Source code analysis of RocketMQ's Producer to send message queue selection

1. Description

There are two types. One is to send messages directly. There is an algorithm for selecting the queue inside the client, and no outside changes are allowed. There is also a custom queue selection algorithm (three algorithms are built-in, if you don't like it, you can customize the algorithm to achieve).

public class org.apache.rocketmq.client.producer.DefaultMQProducer {
    // 只发送消息,queue的选择由默认的算法来实现
    @Override
    public SendResult send(Collection<Message> msgs) {}
    
    // 自定义选择queue的算法进行发消息
    @Override
    public SendResult send(Collection<Message> msgs, MessageQueue messageQueue) {}
}

Second, the source code

1、send(msg, mq)

1.1, usage scenarios

Sometimes we do not want the default queue selection algorithm, but need to customize it. Generally, the most commonly used scenario is sequential messages . The sending of sequential messages generally specifies that messages with a certain set of characteristics are sent in the same queue, so that the order can be guaranteed. , Because the single queue is ordered.

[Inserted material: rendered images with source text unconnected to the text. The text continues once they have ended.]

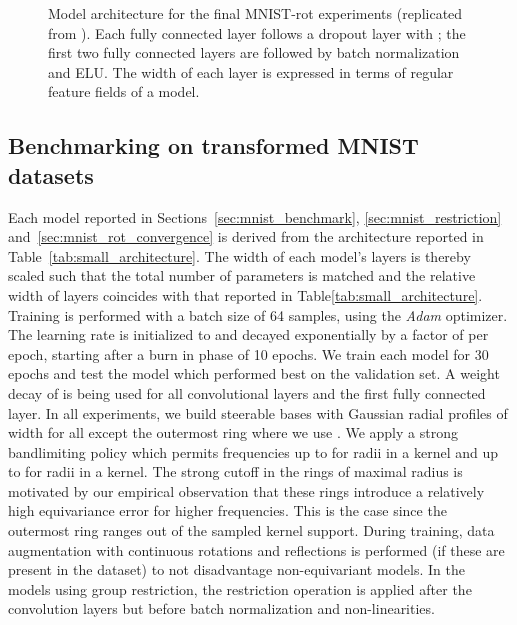 \documentclass{article}
\begin{document}
{{\begin{figure}[H]
\begin{minipage}{\linewidth}
\begin{minipage}{0.45\linewidth}
\begin{table}[H]
{                }
                \vspace*{4pt}
                \caption{
                    Model architecture for the final MNIST-rot experiments (replicated from \cite{Weiler2018-STEERABLE}).
                    Each fully connected layer follows a dropout layer with ; the first two fully connected layers are followed by batch normalization and ELU.
                    The width of each layer is expressed in terms of regular feature fields of a  model.
                }
                \vspace*{10pt}
                \label{tab:large_architecture}
            \end{table}  
        \end{minipage}
    \end{minipage}
    \vspace*{-12pt}
\end{figure}


\subsection{Benchmarking on transformed MNIST datasets}
\label{apx:mnist_benchmark_training}

Each model reported in Sections~\ref{sec:mnist_benchmark}, \ref{sec:mnist_restriction} and~\ref{sec:mnist_rot_convergence} is derived from the architecture reported in Table~\ref{tab:small_architecture}.
The width of each model's layers is thereby scaled such that the total number of parameters is matched and the relative width of layers coincides with that reported in Table\ref{tab:small_architecture}.
Training is performed with a batch size of 64 samples, using the \emph{Adam} optimizer.
The learning rate is initialized to  and decayed exponentially by a factor of  per epoch, starting after a burn in phase of 10 epochs.
We train each model for 30 epochs and test the model which performed best on the validation set.
A weight decay of  is being used for all convolutional layers and the first fully connected layer.
In all experiments, we build steerable bases with Gaussian radial profiles of width  for all except the outermost ring where we use .
We apply a strong bandlimiting policy which permits frequencies up to  for radii  in a  kernel and up to  for radii  in a  kernel.
The strong cutoff in the rings of maximal radius is motivated by our empirical observation that these rings introduce a relatively high equivariance error for higher frequencies.
This is the case since the outermost ring ranges out of the sampled kernel support.
During training, data augmentation with continuous rotations and reflections is performed (if these are present in the dataset) to not disadvantage non-equivariant models.
In the models using group restriction, the restriction operation is applied after the convolution layers but before batch normalization and non-linearities.




}}
\end{document}
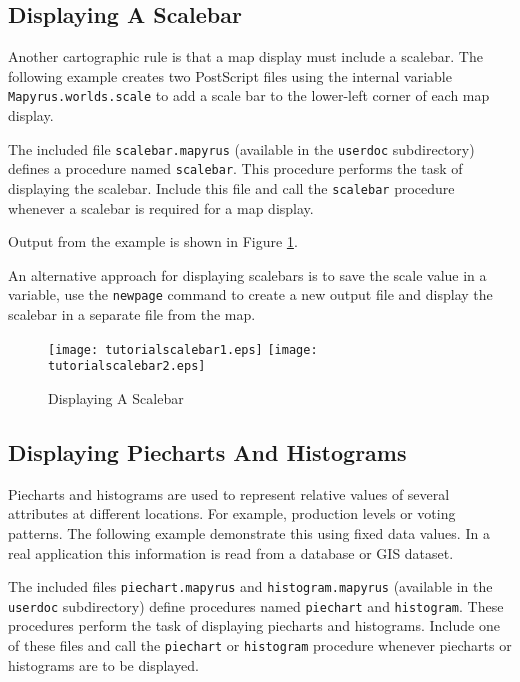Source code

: \subsection{Displaying A Scalebar}
\label{tutorialscalebar}

Another cartographic rule is that a map display must include a scalebar.  The
following example creates two PostScript files using the internal variable
\texttt{Mapyrus.worlds.scale} to add a scale bar to the lower-left corner
of each map display.

The included file \texttt{scalebar.mapyrus} (available in the \texttt{userdoc}
subdirectory) defines a procedure named \texttt{scalebar}.  This procedure
performs the task of displaying the scalebar.  Include this file and call the
\texttt{scalebar} procedure whenever a scalebar is required for a map display.

Output from the example is shown in Figure \ref{tutorialscalebar1}.

An alternative approach for displaying scalebars is to save the scale value in
a variable, use the \texttt{newpage} command to create a new output file and
display the scalebar in a separate file from the map.



\begin{figure}[htb]
\texttt{[image: tutorialscalebar1.eps]}
\texttt{[image: tutorialscalebar2.eps]}
\caption{Displaying A Scalebar}
\label{tutorialscalebar1}
\end{figure}

\subsection{Displaying Piecharts And Histograms}
\label{piechart}

Piecharts and histograms
are used to represent relative values of several attributes at
different locations.  For example, production levels or voting patterns.  The
following example demonstrate this using fixed data values.
In a real application this information is read from a
database or GIS dataset.

The included files
\texttt{piechart.mapyrus}
and
\texttt{histogram.mapyrus}
(available in the \texttt{userdoc}
subdirectory) define procedures named
\texttt{piechart}
and
\texttt{histogram}.
These procedures
perform the task of displaying piecharts and histograms.
Include one of these files and call the
\texttt{piechart}
or
\texttt{histogram}
procedure whenever piecharts or histograms are to be displayed.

If you don’t understand the sequence message, please see my previous sequence message article.
Introduce the principle and code of RocketMQ sequential message

1.2, principle analysis

There are three built-in algorithms, all of which implement a common interface:

org.apache.rocketmq.client.producer.MessageQueueSelector

  • SelectMessageQueueByRandom

  • SelectMessageQueueByHash

  • SelectMessageQueueByMachineRoom

  • If you want to customize the logic, you can directly implement the interface and override the select method.

Very typical strategy mode , different algorithms have different implementation classes, and there is a top-level interface.

1.2.1、SelectMessageQueueByRandom

public class SelectMessageQueueByRandom implements MessageQueueSelector {
    private Random random = new Random(System.currentTimeMillis());
    @Override
    public MessageQueue select(List<MessageQueue> mqs, Message msg, Object arg) {
        // mqs.size():队列的个数。假设队列个数是4,那么这个value就是0-3之间随机。
        int value = random.nextInt(mqs.size());
        return mqs.get(value);
    }
}

so easy is pure randomness.

mqs.size(): The number of queues. Assuming that the number of queues is 4, then this value is random between 0-3.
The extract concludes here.